Même s’il existe un vaccin contre mpox, la stratégie de l’Organisation mondiale de la santé (Oms) est de ne pas vacciner dans les pays faiblement touchés. Le Dr Guèye souligne d’ailleurs que « le Sénégal n’a pas demandé à disposer du vaccin parce qu’il n’y a pas beaucoup de cas ». Toutefois, il rassure : « le dispositif est là ». Il rappelle enfin que mpox est une maladie endémique plus fréquente en Afrique, particulièrement en République démocratique du Congo (Rdc), où des épidémies sont signalées presque chaque année.
Halte à l’automédication !
Concernant la Fièvre de la vallée du Rift, les autorités sanitaires constatent un recours tardif aux structures de soins. En effet, de nombreuses personnes ont recours à l’automédication, pratique qui contribue largement à la survenue des décès. L’usage des anti-inflammatoires est particulièrement déconseillé. Le Dr Diambogne Ndour, du Cous, rappelle que ces molécules « peuvent provoquer des hémorragies ». De nombreuses maladies présentant des symptômes similaires, elle recommande aux populations de consulter avant de prendre un médicament. Elle souligne également la nécessité de renforcer la formation des prestataires de santé pour améliorer la vigilance dans la prise en charge des patients. Le Dr Ndour estime qu’il faut revoir la politique de vente des produits pharmaceutiques accessibles sans ordonnance. En effet, ceux qui sollicitent ces médicaments s’adressent souvent aux vendeurs en pharmacie plutôt qu’aux pharmaciens titulaires. « Pourtant, quand le malade arrive tôt à l’hôpital, on peut le soigner », a insisté le Dr Youssou Bamar Guèye.
Pas de traitement antiviral spécifique
Selon le Dr Youssou Bamar Guèye, la progression de la Fièvre de la vallée du Rift est liée, entre autres, à la non-utilisation des moustiquaires, à la prolifération des gîtes larvaires et à la proximité entre les hommes et les animaux d’élevage.

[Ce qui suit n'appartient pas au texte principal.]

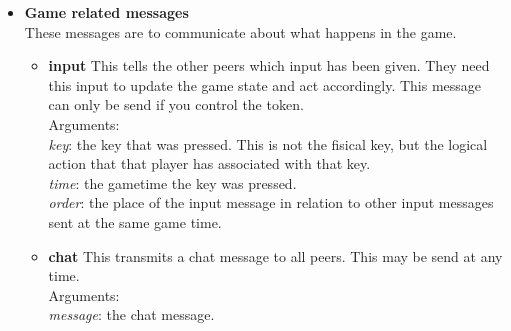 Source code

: \begin{itemize}
      \item \textbf{Game related messages} \\
      These messages are to communicate about what happens in the game.
        \begin{itemize}
          \item \textbf{input}
    This tells the other peers which input has been given. They need this input to update the game state and act accordingly. This message can only be send if you control the token.\\
    Arguments: \\
    \textit{key}: the key that was pressed. This is not the fisical key, but the logical action that that player has associated with that key. \\
    \textit{time}: the gametime the key was pressed. \\
    \textit{order}: the place of the input message in relation to other input messages sent at the same game time. \\

          \item \textbf{chat}
    This transmits a chat message to all peers. This may be send at any time. \\
    Arguments: \\
    \textit{message}: the chat message. \\

        \end{itemize}
    \end{itemize}

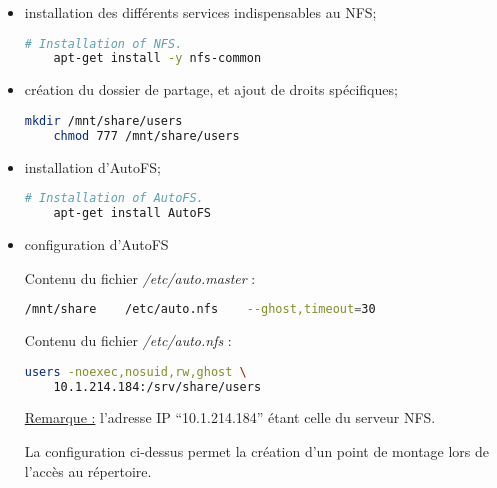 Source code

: \begin{itemize}
\item installation des différents services indispensables au NFS;

  \begin{lstlisting}[language=bash]
    # Installation of NFS.
    apt-get install -y nfs-common
  \end{lstlisting}

    \item création du dossier de partage, et ajout de droits
      spécifiques;

  \begin{lstlisting}[language=bash]
    mkdir /mnt/share/users
    chmod 777 /mnt/share/users
  \end{lstlisting}

\item installation d'AutoFS;

  \begin{lstlisting}[language=bash]
    # Installation of AutoFS.
    apt-get install AutoFS
  \end{lstlisting}

\item configuration d'AutoFS

  Contenu du fichier \textit{/etc/auto.master} :

  \begin{lstlisting}[language=bash]
    /mnt/share    /etc/auto.nfs    --ghost,timeout=30
  \end{lstlisting}

  Contenu du fichier \textit{/etc/auto.nfs} :

  \begin{lstlisting}[language=bash]
    users -noexec,nosuid,rw,ghost \
    10.1.214.184:/srv/share/users
  \end{lstlisting}

  \underline{Remarque :} l'adresse IP ``10.1.214.184'' étant celle du serveur NFS.

  La configuration ci-dessus permet la création d'un point de montage lors de
  l'accès au répertoire.
\end{itemize}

Faute de traitement antiviral spécifique, « la prise en charge repose sur les soins de soutien et les mesures d’hygiène », renseigne le Dr Khady Niang, vétérinaire au ministère de l’Agriculture et de la Souveraineté alimentaire. Elle a salué l’approche multisectorielle mise en œuvre pour la gestion de ces zoonoses – maladies transmissibles entre l’animal et l’homme – tout en insistant sur la prévention et le contrôle des mouvements d’animaux. Dans ce cadre, des campagnes de sensibilisation et de communication de masse sont prévues, notamment dans les foirails et les « loumas » (marchés hebdomadaires), foyers potentiels de propagation. Le Dr Diambogne Ndour précise par ailleurs que « l’on ne vaccine pas le bétail malade, mais les animaux sains pour éviter qu’ils ne tombent malades ». La lutte antivectorielle est également recommandée pour rompre la chaîne de transmission.

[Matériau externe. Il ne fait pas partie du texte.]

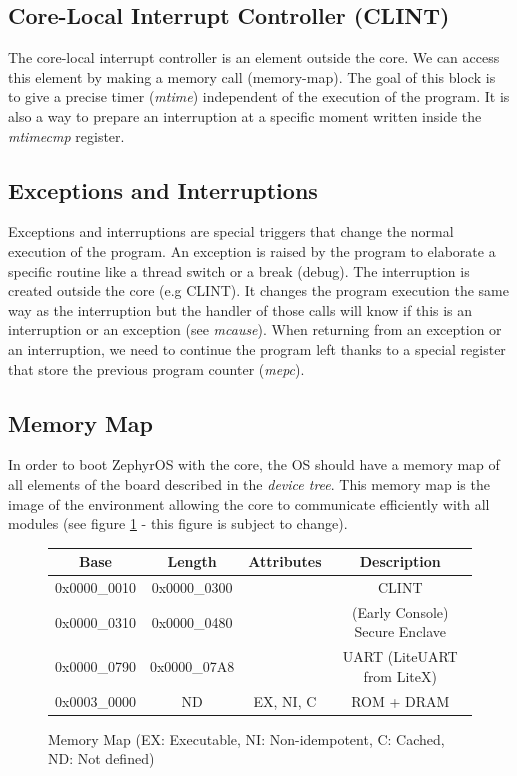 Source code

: \documentclass[10pt,letterpaper]{article}
\begin{document}
\subsection{Core-Local Interrupt Controller (CLINT)}

The core-local interrupt controller is an element outside the core. We can access this element by making a memory call (memory-map). The goal of this block is to give a precise timer (\textit{mtime}) independent of the execution of the program. It is also a way to prepare an interruption at a specific moment written inside the \textit{mtimecmp} register.

\subsection{Exceptions and Interruptions}

Exceptions and interruptions are special triggers that change the normal execution of the program. An exception is raised by the program to elaborate a specific routine like a thread switch or a break (debug). The interruption is created outside the core (e.g CLINT). It changes the program execution the same way as the interruption but the handler of those calls will know if this is an interruption or an exception (see \textit{mcause}). When returning from an exception or an interruption, we need to continue the program left thanks to a special register that store the previous program counter (\textit{mepc}).

\subsection{Memory Map}

In order to boot ZephyrOS with the core, the OS should have a memory map of all elements of the board described in the \textit{device tree}. This memory map is the image of the environment allowing the core to communicate efficiently with all modules (see figure \ref{fig:memoryMap} - this figure is subject to change).

\begin{figure}[H]
\begin{center}
 \begin{tabular}{||c c c c||} 
 \hline
 Base & Length & Attributes & Description \\ [0.5ex] 
 \hline\hline
 0x0000\_0010 & 0x0000\_0300 &  & CLINT \\ 
 \hline
 0x0000\_0310 & 0x0000\_0480 & & (Early Console) Secure Enclave \\
\hline
 0x0000\_0790 & 0x0000\_07A8 & & UART (LiteUART from LiteX) \\
\hline
 0x0003\_0000 & ND & EX, NI, C & ROM + DRAM \\
\hline
\end{tabular}
\end{center}
\caption{Memory Map (EX: Executable, NI: Non-idempotent, C: Cached, ND: Not defined)}
\label{fig:memoryMap}
\end{figure}
\end{document}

Un audit pour comprendre les décès liés à la Fvr
Le taux de létalité de la Fièvre de la vallée du Rift au Sénégal avoisine 10 %, selon le Dr Youssou Bamar Guèye du Cous. Afin d’identifier les causes précises des décès, le Dr Diambogne Ndour informe que le ministère de la Santé a ordonné un audit. Celui-ci permettra de déterminer si les décès sont dus à la qualité de la prise en charge, au recours tardif aux soins, à l’automédication ou à d’autres facteurs.